Подумал еще немного и решил: «Этим кем-то буду я!»

Когда тебе двадцать восемь и ты приговорен к пожизненному заключению, то есть обречен просидеть за решеткой двадцать две или двадцать три тысячи дней, становишься терпеливым.

Ван Берле неустанно раздумывал о своих трех луковицах, ибо эта мысль билась в его памяти так же неустанно, как сердце – в его груди. Итак, ван Берле, грезя о тюльпанах, плел сетку для ловли голубей. Он приманивал этих птиц всеми скудными соблазнами со своего стола – восемь голландских су в день (что равноценно двенадцати французским), и после месяца бесплодных попыток изловил-таки голубку.

На то, чтобы поймать самца, ушло еще два месяца, потом он запер их вместе, и к началу 1673 года, дождавшись появления яиц, отпустил самку, которая, доверив голубю посидеть на гнезде вместо нее, радостно полетела в Дордрехт, унося под крылом его послание.

Вечером она вернулась. Письмо осталось при ней. Так продолжалось пятнадцать дней. За это время разочарование, которое ван Берле испытывал поначалу, превратилось в глубокое отчаяние.

Наконец на шестнадцатый день птица возвратилась без письма.

Это письмо ван Берле адресовал своей кормилице, старой фрисландке. Он взывал к милосердным душам, что найдут ее, с мольбой передать ей его послание как можно скорее и желательно в собственные руки.

В письмо, адресованное кормилице, он вложил маленькую записку для Розы.

Богу, чье дыхание позволяет семенам сурепки перелетать через стены старых замков, а их всходам расцветать, как только дождь освежит их, было угодно, чтобы кормилица ван Берле получила письмо.

И вот каким образом.

Покинув Дордрехт ради Гааги, а Гаагу ради Горкума, мингер Исаак Бокстель бросил на произвол судьбы не только свой дом, своего слугу, свою обсерваторию и подзорную трубу, но и своих голубей.

Слуга, оставшись без жалованья, сначала проел те немногие сбережения, что у него были, а потом принялся за голубей. Увидев это, голуби эмигрировали с крыши Исаака Бокстеля на крышу Корнелиса ван Берле.
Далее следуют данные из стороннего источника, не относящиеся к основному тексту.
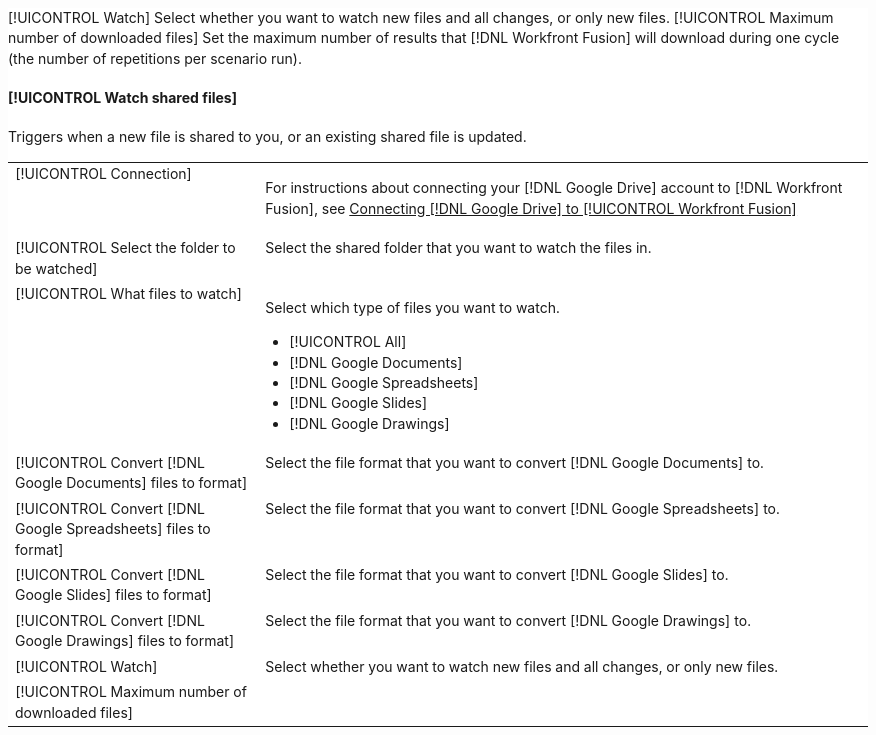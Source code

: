   <tr> 
   <td>[!UICONTROL Watch]</td> 
   <td>Select whether you want to watch new files and all changes, or only new files.</td> 
  </tr> 
  <tr> 
   <td>[!UICONTROL Maximum number of downloaded files]</td> 
   <td>Set the maximum number of results that [!DNL Workfront Fusion] will download during one cycle (the number of repetitions per scenario run).</td> 
  </tr> 
 </tbody> 
</table>

#### [!UICONTROL Watch shared files]

Triggers when a new file is shared to you, or an existing shared file is updated.

<table style="table-layout:auto"> 
 <col> 
 <col> 
 <tbody> 
  <tr> 
   <td>[!UICONTROL Connection] </td> 
   <td> <p>For instructions about connecting your [!DNL Google Drive] account to [!DNL Workfront Fusion], see <a href="#connecting-google-drive-to-workfront-fusion" class="MCXref xref">Connecting [!DNL Google Drive] to [!UICONTROL Workfront Fusion]</a></p> </td> 
  </tr> 
  <tr> 
   <td>[!UICONTROL Select the folder to be watched]</td> 
   <td>Select the shared folder that you want to watch the files in.</td> 
  </tr> 
  <tr> 
   <td>[!UICONTROL What files to watch]</td> 
   <td> <p>Select which type of files you want to watch.</p> 
    <ul> 
     <li>[!UICONTROL All]</li> 
     <li>[!DNL Google Documents]</li> 
     <li>[!DNL Google Spreadsheets]</li> 
     <li>[!DNL Google Slides]</li> 
     <li>[!DNL Google Drawings]</li> 
    </ul> </td> 
  </tr> 
  <tr> 
    <td >[!UICONTROL Convert [!DNL Google Documents] files to format]</td>
    <td>Select the file format that you want to convert [!DNL Google Documents] to.</td>
  </tr> 
  <tr>
    <td>[!UICONTROL Convert [!DNL Google Spreadsheets] files to format]</td>
    <td>Select the file format that you want to convert [!DNL Google Spreadsheets] to.</td>
  </tr> 
  <tr>
    <td>[!UICONTROL Convert [!DNL Google Slides] files to format]</td>
    <td>Select the file format that you want to convert [!DNL Google Slides] to.</td>
  </tr> 
  <tr>
    <td>[!UICONTROL Convert [!DNL Google Drawings] files to format]</td>
    <td>Select the file format that you want to convert [!DNL Google Drawings] to.</td>
  </tr> 
  <tr> 
   <td>[!UICONTROL Watch]</td> 
   <td>Select whether you want to watch new files and all changes, or only new files.</td> 
  </tr> 
  <tr> 
   <td>[!UICONTROL Maximum number of downloaded files]</td> 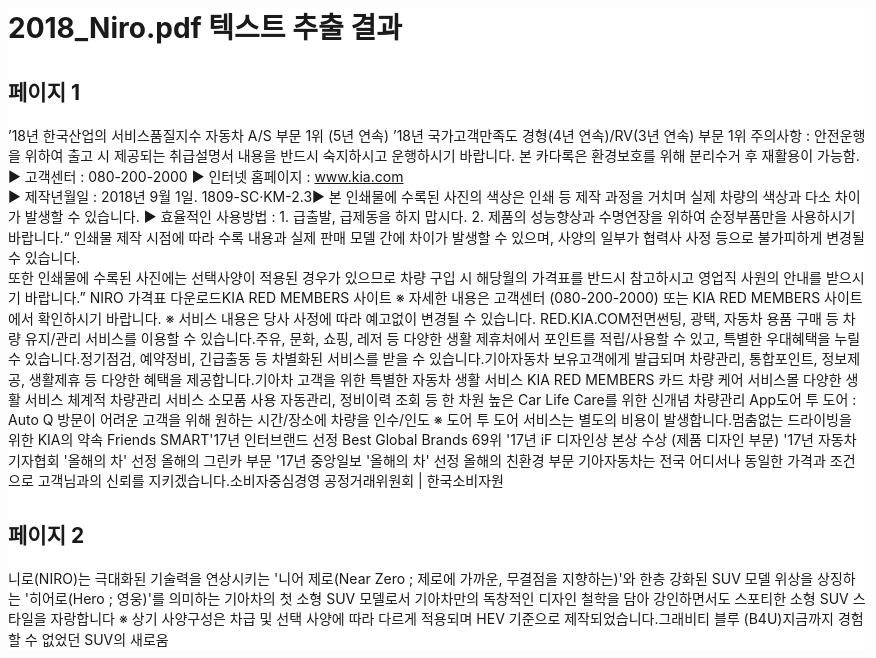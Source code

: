 # 2018_Niro.pdf 텍스트 추출 결과

## 페이지 1

 ’18년 한국산업의 서비스품질지수
자동차 A/S 부문 1위 (5년 연속)
 ’18년 국가고객만족도
경형(4년 연속)/RV(3년 연속) 부문 1위
  주의사항 : 안전운행을 위하여 출고 시 제공되는 취급설명서 내용을 반드시 숙지하시고 운행하시기 바랍니다.
  본 카다록은 환경보호를 위해 분리수거 후 재활용이 가능함.
  ▶ 고객센터 : 080-200-2000
  ▶ 인터넷 홈페이지 : www.kia.com    
  ▶ 제작년월일 : 2018년 9월 1일.   1809-SC·KM-2.3▶ 본 인쇄물에 수록된 사진의 색상은 인쇄 등 제작 과정을 거치며 실제 차량의 색상과 다소 차이가 발생할 수 있습니다.
▶ 효율적인 사용방법 : 1. 급출발, 급제동을 하지 맙시다.  2. 제품의 성능향상과 수명연장을 위하여 순정부품만을 사용하시기 바랍니다.“  인쇄물 제작 시점에 따라 수록 내용과 실제 판매 모델 간에 차이가 발생할 수 있으며, 사양의 일부가 협력사 사정 등으로 불가피하게 변경될 수 있습니다.  
또한 인쇄물에 수록된 사진에는 선택사양이 적용된 경우가 있으므로 차량 구입 시 해당월의 가격표를 반드시 참고하시고 영업직 사원의 안내를 받으시기 바랍니다.”
NIRO 가격표 다운로드KIA RED MEMBERS 사이트 ※ 자세한 내용은 고객센터 (080-200-2000) 또는 KIA RED MEMBERS 사이트에서 확인하시기 바랍니다. ※ 서비스 내용은 당사 사정에 따라 예고없이 변경될 수 있습니다. RED.KIA.COM전면썬팅, 광택, 자동차 용품 구매 등 차량 
유지/관리 서비스를 이용할 수 있습니다.주유, 문화, 쇼핑, 레저 등 다양한 생활 
제휴처에서 포인트를 적립/사용할 수 있고, 
특별한 우대혜택을 누릴 수 있습니다.정기점검, 예약정비, 긴급출동 등 차별화된 
서비스를 받을 수 있습니다.기아자동차 보유고객에게 발급되며 
차량관리, 통합포인트, 정보제공, 
생활제휴 등 다양한  혜택을 제공합니다.기아차 고객을 위한 특별한 자동차 생활 서비스 
KIA RED MEMBERS 카드 차량 케어 서비스몰 다양한 생활 서비스 체계적 차량관리 서비스
소모품 사용 자동관리, 정비이력 조회 등 
한 차원 높은 Car Life Care를 위한 신개념 
차량관리 App도어 투 도어 : Auto Q 방문이 어려운 고객을 
위해 원하는 시간/장소에 차량을 인수/인도
※ 도어 투 도어 서비스는 별도의 비용이 발생합니다.멈춤없는 드라이빙을 위한 KIA의 약속 
Friends SMART'17년 인터브랜드 선정
Best Global Brands 69위
'17년 iF 디자인상 본상 수상 
(제품 디자인 부문) '17년 자동차기자협회 '올해의 차' 선정 
올해의 그린카 부문 '17년 중앙일보 '올해의 차' 선정 
올해의 친환경 부문
              기아자동차는 전국 어디서나 동일한 가격과 조건으로 고객님과의 신뢰를 지키겠습니다.소비자중심경영
공정거래위원회 | 한국소비자원


## 페이지 2

니로(NIRO)는 극대화된 기술력을 연상시키는 
'니어 제로(Near Zero ; 제로에 가까운, 무결점을 지향하는)'와 
한층 강화된 SUV 모델 위상을 상징하는 '히어로(Hero ; 영웅)'를 의미하는 
기아차의 첫 소형 SUV 모델로서 기아차만의 독창적인 디자인 철학을 담아 
강인하면서도 스포티한 소형 SUV 스타일을 자랑합니다
※ 상기 사양구성은 차급 및 선택 사양에 따라 다르게 적용되며 HEV 기준으로 제작되었습니다.그래비티 블루 (B4U)지금까지 경험할 수 없었던 SUV의 새로움
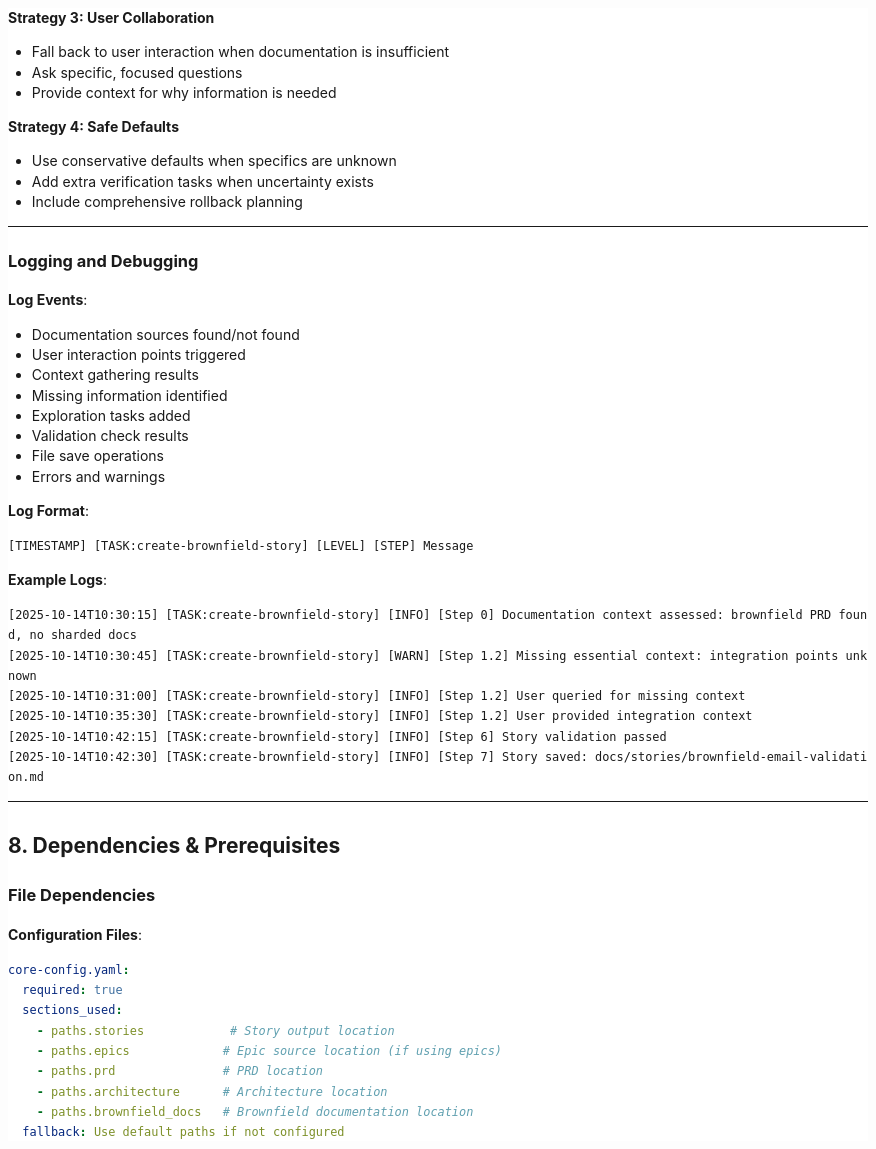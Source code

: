 **Strategy 3: User Collaboration**
- Fall back to user interaction when documentation is insufficient
- Ask specific, focused questions
- Provide context for why information is needed

**Strategy 4: Safe Defaults**
- Use conservative defaults when specifics are unknown
- Add extra verification tasks when uncertainty exists
- Include comprehensive rollback planning

---

### Logging and Debugging

**Log Events**:
- Documentation sources found/not found
- User interaction points triggered
- Context gathering results
- Missing information identified
- Exploration tasks added
- Validation check results
- File save operations
- Errors and warnings

**Log Format**:
```
[TIMESTAMP] [TASK:create-brownfield-story] [LEVEL] [STEP] Message
```

**Example Logs**:
```
[2025-10-14T10:30:15] [TASK:create-brownfield-story] [INFO] [Step 0] Documentation context assessed: brownfield PRD found, no sharded docs
[2025-10-14T10:30:45] [TASK:create-brownfield-story] [WARN] [Step 1.2] Missing essential context: integration points unknown
[2025-10-14T10:31:00] [TASK:create-brownfield-story] [INFO] [Step 1.2] User queried for missing context
[2025-10-14T10:35:30] [TASK:create-brownfield-story] [INFO] [Step 1.2] User provided integration context
[2025-10-14T10:42:15] [TASK:create-brownfield-story] [INFO] [Step 6] Story validation passed
[2025-10-14T10:42:30] [TASK:create-brownfield-story] [INFO] [Step 7] Story saved: docs/stories/brownfield-email-validation.md
```

---

## 8. Dependencies & Prerequisites

### File Dependencies

**Configuration Files**:

```yaml
core-config.yaml:
  required: true
  sections_used:
    - paths.stories            # Story output location
    - paths.epics             # Epic source location (if using epics)
    - paths.prd               # PRD location
    - paths.architecture      # Architecture location
    - paths.brownfield_docs   # Brownfield documentation location
  fallback: Use default paths if not configured
```
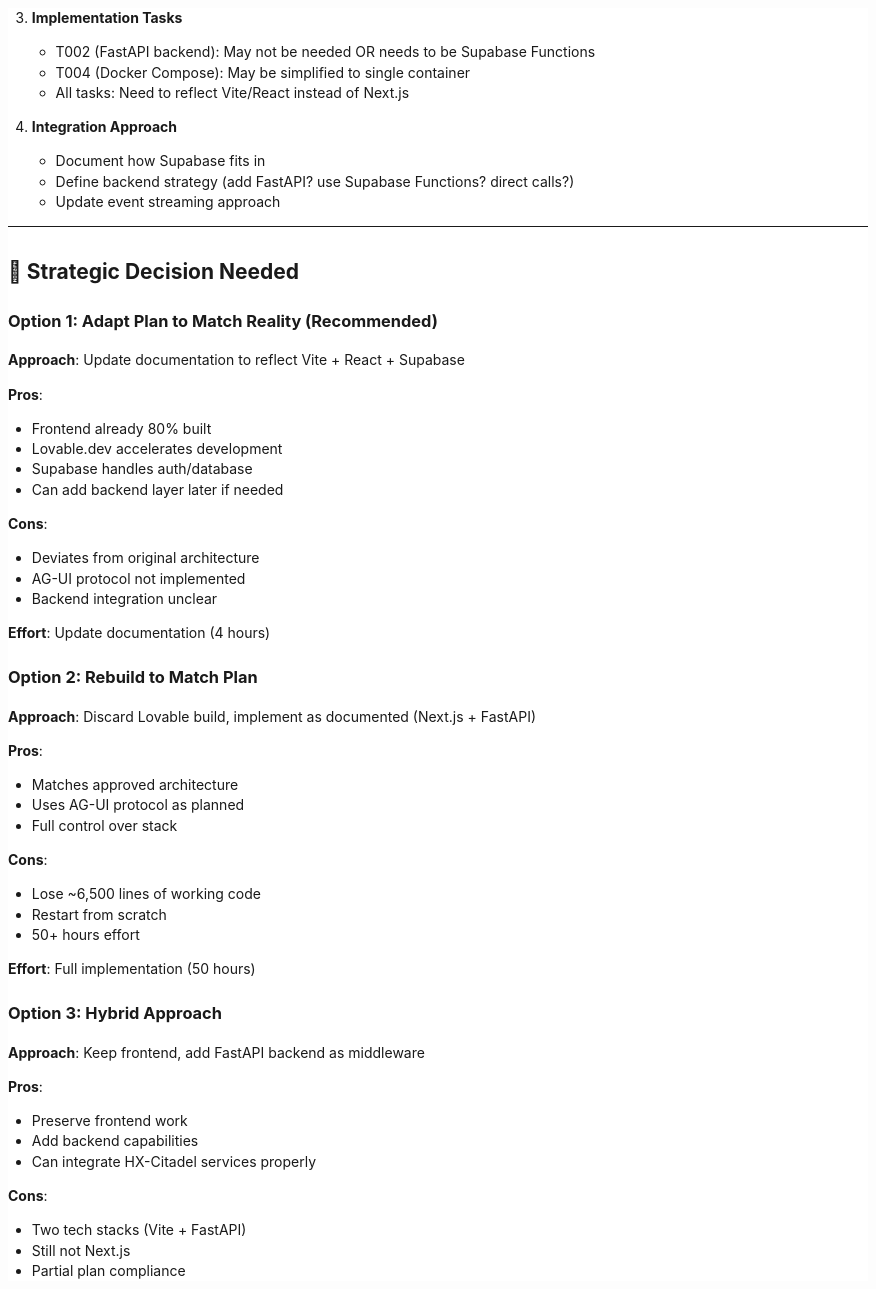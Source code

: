 3. **Implementation Tasks**
   - T002 (FastAPI backend): May not be needed OR needs to be Supabase Functions
   - T004 (Docker Compose): May be simplified to single container
   - All tasks: Need to reflect Vite/React instead of Next.js

4. **Integration Approach**
   - Document how Supabase fits in
   - Define backend strategy (add FastAPI? use Supabase Functions? direct calls?)
   - Update event streaming approach

---

## 🤔 Strategic Decision Needed

### Option 1: Adapt Plan to Match Reality (Recommended)
**Approach**: Update documentation to reflect Vite + React + Supabase

**Pros**:
- Frontend already 80% built
- Lovable.dev accelerates development
- Supabase handles auth/database
- Can add backend layer later if needed

**Cons**:
- Deviates from original architecture
- AG-UI protocol not implemented
- Backend integration unclear

**Effort**: Update documentation (4 hours)

### Option 2: Rebuild to Match Plan
**Approach**: Discard Lovable build, implement as documented (Next.js + FastAPI)

**Pros**:
- Matches approved architecture
- Uses AG-UI protocol as planned
- Full control over stack

**Cons**:
- Lose ~6,500 lines of working code
- Restart from scratch
- 50+ hours effort

**Effort**: Full implementation (50 hours)

### Option 3: Hybrid Approach
**Approach**: Keep frontend, add FastAPI backend as middleware

**Pros**:
- Preserve frontend work
- Add backend capabilities
- Can integrate HX-Citadel services properly

**Cons**:
- Two tech stacks (Vite + FastAPI)
- Still not Next.js
- Partial plan compliance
У кормилицы было доброе сердце, оно томилось потребностью кого-нибудь любить. Она прониклась симпатией к голубям, прилетевшим просить ее гостеприимства, и когда слуга Исаака потребовал себе в пищу не то двенадцать, не то пятнадцать оставшихся птиц – примерно стольких же он успел съесть ранее – она предложила выкупить их у него по шесть голландских су за голову. Это было вдвое больше действительной цены голубей, так что лакей с превеликой радостью согласился. И кормилица стала законной хозяйкой голубей завистника.

Эти голуби, смешавшись со стаей других, посещали Гаагу, Левештейн, Роттердам, где искали, должно быть, пшеничные зерна другого сорта и коноплю повкуснее местной.

Случаю, а вернее, Богу, было угодно, чтобы в руки Корнелиса ван Берле попала как раз одна из этих птиц.

Из этого следует, что если бы завистник не уехал из Дордрехта, пустившись вслед за своим соперником сначала в Гаагу, потом в Горкум или Левештейн, письмо ван Берле попало бы в его руки, а не в руки кормилицы. И несчастный узник зря потратил бы время и усилия, а повествователю пришлось бы вместо того, чтобы рассказывать о разнообразнейших событиях, готовых развернуться под его пером, описывать длинную череду дней, безотрадных, печальных и темных, как ночной покров.

Записка, стало быть, попала в руки кормилицы ван Берле. В один из первых февральских дней, когда вечерняя заря гасла и в небе проступали, словно рождаясь на глазах, первые звезды, Корнелис услышал на башенной лестнице голос, который заставил его затрепетать.

Он прижал руку к сердцу и прислушался. Это был нежный, мелодичный голос Розы.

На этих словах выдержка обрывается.